A joint research team led by Dr. WANG Kai and Dr. DU Jiulin from the Institute of Neuroscience, Center for Excellence in Brain Science and Intelligence Technology of the Chinese Academy of Sciences reported a novel volumetric imaging method - confocal light field microscopy (Confocal LFM) - to image fast neural and vascular dynamics at high speed and deep in the brain.

The study was published in Nature Biotechnology on August 10.

Traditional tools developed for in-vivo imaging in the brain, such as confocal microscopy and two-photon scanning microscopy, are based on point scanning scheme and too slow to study rapid volumetric dynamics.  

Light Field Microscopy (LFM) has attracted lots of attention due to its instantaneous volumetric imaging capability, which captures the information from the whole 3D volume all together on the image sensor in a single camera exposure.    

Conventional LFM has been previously introduced to image brains. However, they suffer from two major problems: reconstruction artifacts and lack of optical sectioning capability, preventing them from wide applications.  

In 2017, WANG's group developed a new type of LFM, called XLFM, to address the first problem.
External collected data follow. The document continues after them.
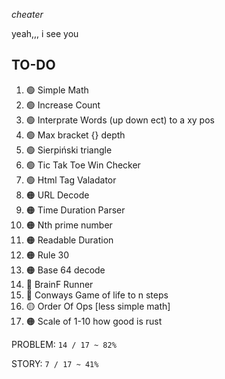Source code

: *cheater*

yeah,,, i see you

## TO-DO

1. 🟢 Simple Math
1. 🟢 Increase Count
1. 🟢 Interprate Words (up down ect) to a xy pos
1. 🟢 Max bracket {} depth
1. 🟢 Sierpiński triangle
1. 🟢 Tic Tak Toe Win Checker
1. 🟢 Html Tag Valadator
1. 🟠 URL Decode
1. 🟠 Time Duration Parser
1. 🟠 Nth prime number
1. 🟠 Readable Duration
1. 🟠 Rule 30
1. 🟠 Base 64 decode
1. 🔴 BrainF Runner
1. 🔴 Conways Game of life to n steps
1. 🟡 Order Of Ops [less simple math]
1. 🟠 Scale of 1-10 how good is rust

PROBLEM: `14 / 17 ~ 82%`

STORY: `7 / 17 ~ 41%`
However, the second one remains unsolved. 

Introducing optical sectioning capability in LFM is of key importance because it prevents out-of-focusing background from interfering with in-focusing signal and plays a vital role for thick tissue imaging.  

Directly adopting the concept of confocal detection that helps confocal scanning microscope to gain 3D imaging capability seems to be straight forward. However, it turned out impossible due to the very distinct instantaneous volumetric imaging manner of LFM from conventional plane-by-plane imaging scheme.  

To meet this challenge, WANG's lab came up with a novel idea to generalize the concept of confocal detection and made it compatible with LFM without compromising its imaging speed, which was called Confocal LFM.  

 

Fig. 1 Schematics of Confocal LFM. (Upper) Overview of the optical system. (Lower) Vertical light sheet scans in the sample plane and images formed by micro-lens array are spatially filtered by the mask to get in-focus volume after 3D reconstruction. (Image by CEBSIT) 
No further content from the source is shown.